» **ABOUT THIS TASK**
Write out, unaltered, each line from the top of the records below down to the line where "## Super Cow to the Rescue!" appears, that line included.

» **EXTRACTED DATA**
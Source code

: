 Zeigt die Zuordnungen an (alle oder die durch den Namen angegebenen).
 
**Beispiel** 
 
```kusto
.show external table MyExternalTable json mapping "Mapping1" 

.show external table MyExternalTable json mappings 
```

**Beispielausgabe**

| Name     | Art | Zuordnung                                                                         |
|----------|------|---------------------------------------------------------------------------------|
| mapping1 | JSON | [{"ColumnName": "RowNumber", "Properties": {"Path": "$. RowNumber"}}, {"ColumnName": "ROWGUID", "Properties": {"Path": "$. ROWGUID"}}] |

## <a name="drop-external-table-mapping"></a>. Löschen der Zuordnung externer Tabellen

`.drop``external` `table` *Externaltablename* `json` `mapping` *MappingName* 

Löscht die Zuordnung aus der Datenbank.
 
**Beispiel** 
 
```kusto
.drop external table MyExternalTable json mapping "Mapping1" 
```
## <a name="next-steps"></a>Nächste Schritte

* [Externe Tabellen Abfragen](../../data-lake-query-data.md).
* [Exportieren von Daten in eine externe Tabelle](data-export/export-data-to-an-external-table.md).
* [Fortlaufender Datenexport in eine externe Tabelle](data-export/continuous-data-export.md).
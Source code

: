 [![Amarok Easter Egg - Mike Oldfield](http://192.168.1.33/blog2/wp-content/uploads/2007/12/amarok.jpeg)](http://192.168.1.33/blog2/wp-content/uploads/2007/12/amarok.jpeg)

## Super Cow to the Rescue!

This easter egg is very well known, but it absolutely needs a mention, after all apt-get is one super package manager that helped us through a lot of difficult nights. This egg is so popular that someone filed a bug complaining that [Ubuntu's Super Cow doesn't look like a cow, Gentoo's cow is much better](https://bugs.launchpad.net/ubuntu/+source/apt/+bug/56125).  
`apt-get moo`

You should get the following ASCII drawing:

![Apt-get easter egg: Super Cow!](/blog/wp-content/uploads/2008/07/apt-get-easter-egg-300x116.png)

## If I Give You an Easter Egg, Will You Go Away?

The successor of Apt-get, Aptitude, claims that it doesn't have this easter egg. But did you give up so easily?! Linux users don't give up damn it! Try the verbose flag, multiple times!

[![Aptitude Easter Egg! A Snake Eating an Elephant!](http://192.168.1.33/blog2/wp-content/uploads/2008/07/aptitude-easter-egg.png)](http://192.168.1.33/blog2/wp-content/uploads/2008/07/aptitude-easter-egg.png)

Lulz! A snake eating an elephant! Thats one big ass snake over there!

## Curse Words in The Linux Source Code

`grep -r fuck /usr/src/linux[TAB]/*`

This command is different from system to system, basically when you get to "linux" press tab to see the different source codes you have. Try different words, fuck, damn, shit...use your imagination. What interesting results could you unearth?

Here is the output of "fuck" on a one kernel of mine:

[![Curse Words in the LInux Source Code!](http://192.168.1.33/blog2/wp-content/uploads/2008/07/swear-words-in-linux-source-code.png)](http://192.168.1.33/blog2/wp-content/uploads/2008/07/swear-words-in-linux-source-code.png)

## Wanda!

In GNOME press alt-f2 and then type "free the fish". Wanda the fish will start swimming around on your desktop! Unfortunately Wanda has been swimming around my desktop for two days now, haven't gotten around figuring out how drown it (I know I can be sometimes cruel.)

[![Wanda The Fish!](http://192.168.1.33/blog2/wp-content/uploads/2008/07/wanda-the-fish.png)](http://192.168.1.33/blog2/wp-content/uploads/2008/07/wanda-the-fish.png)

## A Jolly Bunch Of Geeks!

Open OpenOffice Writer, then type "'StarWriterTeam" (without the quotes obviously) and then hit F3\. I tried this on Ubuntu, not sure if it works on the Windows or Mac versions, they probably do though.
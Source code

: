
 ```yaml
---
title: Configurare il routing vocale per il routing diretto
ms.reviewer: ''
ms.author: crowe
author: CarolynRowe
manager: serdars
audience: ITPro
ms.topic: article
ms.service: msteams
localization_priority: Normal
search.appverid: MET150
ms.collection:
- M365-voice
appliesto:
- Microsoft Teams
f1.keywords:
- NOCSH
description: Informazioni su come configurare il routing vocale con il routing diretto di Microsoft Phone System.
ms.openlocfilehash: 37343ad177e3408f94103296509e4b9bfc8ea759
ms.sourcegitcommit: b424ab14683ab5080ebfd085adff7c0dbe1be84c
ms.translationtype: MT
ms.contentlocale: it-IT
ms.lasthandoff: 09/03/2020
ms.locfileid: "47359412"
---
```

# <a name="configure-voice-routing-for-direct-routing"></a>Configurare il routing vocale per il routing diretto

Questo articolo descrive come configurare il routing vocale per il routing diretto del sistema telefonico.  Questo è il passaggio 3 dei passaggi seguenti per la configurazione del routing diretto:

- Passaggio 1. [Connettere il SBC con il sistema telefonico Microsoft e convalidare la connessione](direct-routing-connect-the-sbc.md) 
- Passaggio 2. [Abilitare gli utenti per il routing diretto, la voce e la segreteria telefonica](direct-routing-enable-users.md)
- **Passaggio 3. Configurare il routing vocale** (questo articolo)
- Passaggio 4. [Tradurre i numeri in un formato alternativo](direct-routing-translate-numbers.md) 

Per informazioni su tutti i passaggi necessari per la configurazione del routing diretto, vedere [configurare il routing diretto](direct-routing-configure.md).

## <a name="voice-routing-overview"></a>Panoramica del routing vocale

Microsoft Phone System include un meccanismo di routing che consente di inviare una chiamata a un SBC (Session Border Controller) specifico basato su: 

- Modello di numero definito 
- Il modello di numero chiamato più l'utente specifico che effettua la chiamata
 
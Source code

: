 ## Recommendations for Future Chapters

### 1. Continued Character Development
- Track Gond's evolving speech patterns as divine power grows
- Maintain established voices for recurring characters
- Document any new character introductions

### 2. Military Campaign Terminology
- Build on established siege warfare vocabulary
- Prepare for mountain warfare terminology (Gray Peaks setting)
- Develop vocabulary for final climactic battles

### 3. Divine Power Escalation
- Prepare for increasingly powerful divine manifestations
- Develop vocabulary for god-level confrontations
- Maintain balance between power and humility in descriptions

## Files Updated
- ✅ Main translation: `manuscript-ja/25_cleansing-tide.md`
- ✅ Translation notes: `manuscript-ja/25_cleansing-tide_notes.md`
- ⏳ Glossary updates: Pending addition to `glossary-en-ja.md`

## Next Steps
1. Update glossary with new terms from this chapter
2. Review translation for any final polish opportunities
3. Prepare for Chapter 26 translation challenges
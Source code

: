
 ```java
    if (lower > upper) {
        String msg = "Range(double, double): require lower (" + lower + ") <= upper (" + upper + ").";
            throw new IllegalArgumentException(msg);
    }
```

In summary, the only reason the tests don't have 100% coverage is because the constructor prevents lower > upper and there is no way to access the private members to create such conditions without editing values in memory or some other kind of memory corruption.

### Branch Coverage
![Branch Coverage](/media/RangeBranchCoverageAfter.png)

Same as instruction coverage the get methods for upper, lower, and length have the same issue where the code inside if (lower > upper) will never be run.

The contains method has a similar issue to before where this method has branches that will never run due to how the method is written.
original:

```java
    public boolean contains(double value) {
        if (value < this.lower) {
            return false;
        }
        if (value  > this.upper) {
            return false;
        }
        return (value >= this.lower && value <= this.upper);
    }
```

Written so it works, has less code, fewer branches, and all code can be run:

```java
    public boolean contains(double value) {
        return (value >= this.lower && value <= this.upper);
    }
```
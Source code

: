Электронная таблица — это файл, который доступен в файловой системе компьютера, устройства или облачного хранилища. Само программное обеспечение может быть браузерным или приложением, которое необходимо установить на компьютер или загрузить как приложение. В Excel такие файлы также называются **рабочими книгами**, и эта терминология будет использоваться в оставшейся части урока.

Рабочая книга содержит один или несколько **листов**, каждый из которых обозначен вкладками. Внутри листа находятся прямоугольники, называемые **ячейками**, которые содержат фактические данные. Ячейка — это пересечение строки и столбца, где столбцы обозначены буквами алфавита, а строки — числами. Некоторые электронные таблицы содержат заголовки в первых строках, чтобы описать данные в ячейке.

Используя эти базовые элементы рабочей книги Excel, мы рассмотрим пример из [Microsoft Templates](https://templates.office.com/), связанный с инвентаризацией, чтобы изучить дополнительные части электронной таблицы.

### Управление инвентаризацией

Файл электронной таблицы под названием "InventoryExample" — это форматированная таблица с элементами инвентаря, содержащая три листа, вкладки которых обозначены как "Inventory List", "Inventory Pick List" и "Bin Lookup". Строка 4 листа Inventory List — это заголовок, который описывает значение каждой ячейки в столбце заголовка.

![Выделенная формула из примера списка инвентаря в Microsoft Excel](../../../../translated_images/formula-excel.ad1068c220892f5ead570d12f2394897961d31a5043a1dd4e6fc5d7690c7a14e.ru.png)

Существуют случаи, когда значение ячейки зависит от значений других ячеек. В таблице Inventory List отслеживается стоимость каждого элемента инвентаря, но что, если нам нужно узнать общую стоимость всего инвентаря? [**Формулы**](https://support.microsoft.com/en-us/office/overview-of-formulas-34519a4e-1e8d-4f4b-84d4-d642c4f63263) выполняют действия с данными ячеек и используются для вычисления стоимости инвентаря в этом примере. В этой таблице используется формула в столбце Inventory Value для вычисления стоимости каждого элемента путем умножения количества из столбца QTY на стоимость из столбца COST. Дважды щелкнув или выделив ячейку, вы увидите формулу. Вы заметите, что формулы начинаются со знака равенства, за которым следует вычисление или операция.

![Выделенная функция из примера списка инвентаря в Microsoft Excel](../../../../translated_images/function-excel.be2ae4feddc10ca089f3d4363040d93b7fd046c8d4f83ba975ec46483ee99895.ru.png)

» **RESULT OF THE EXERCISE**
Source code

: Zeigt die Zuordnungen an (alle oder die durch den Namen angegebenen).
 
**Beispiel** 
 
```kusto
.show external table MyExternalTable json mapping "Mapping1" 

.show external table MyExternalTable json mappings 
```

**Beispielausgabe**

| Name     | Art | Zuordnung                                                                         |
|----------|------|---------------------------------------------------------------------------------|
| mapping1 | JSON | [{"ColumnName": "RowNumber", "Properties": {"Path": "$. RowNumber"}}, {"ColumnName": "ROWGUID", "Properties": {"Path": "$. ROWGUID"}}] |

## <a name="drop-external-table-mapping"></a>. Löschen der Zuordnung externer Tabellen

`.drop``external` `table` *Externaltablename* `json` `mapping` *MappingName* 

Löscht die Zuordnung aus der Datenbank.
 
**Beispiel** 
 
```kusto
.drop external table MyExternalTable json mapping "Mapping1" 
```
## <a name="next-steps"></a>Nächste Schritte

* [Externe Tabellen Abfragen](../../data-lake-query-data.md).
* [Exportieren von Daten in eine externe Tabelle](data-export/export-data-to-an-external-table.md).
* [Fortlaufender Datenexport in eine externe Tabelle](data-export/continuous-data-export.md).
Source code

: [![Amarok Easter Egg - Mike Oldfield](http://192.168.1.33/blog2/wp-content/uploads/2007/12/amarok.jpeg)](http://192.168.1.33/blog2/wp-content/uploads/2007/12/amarok.jpeg)

## Super Cow to the Rescue!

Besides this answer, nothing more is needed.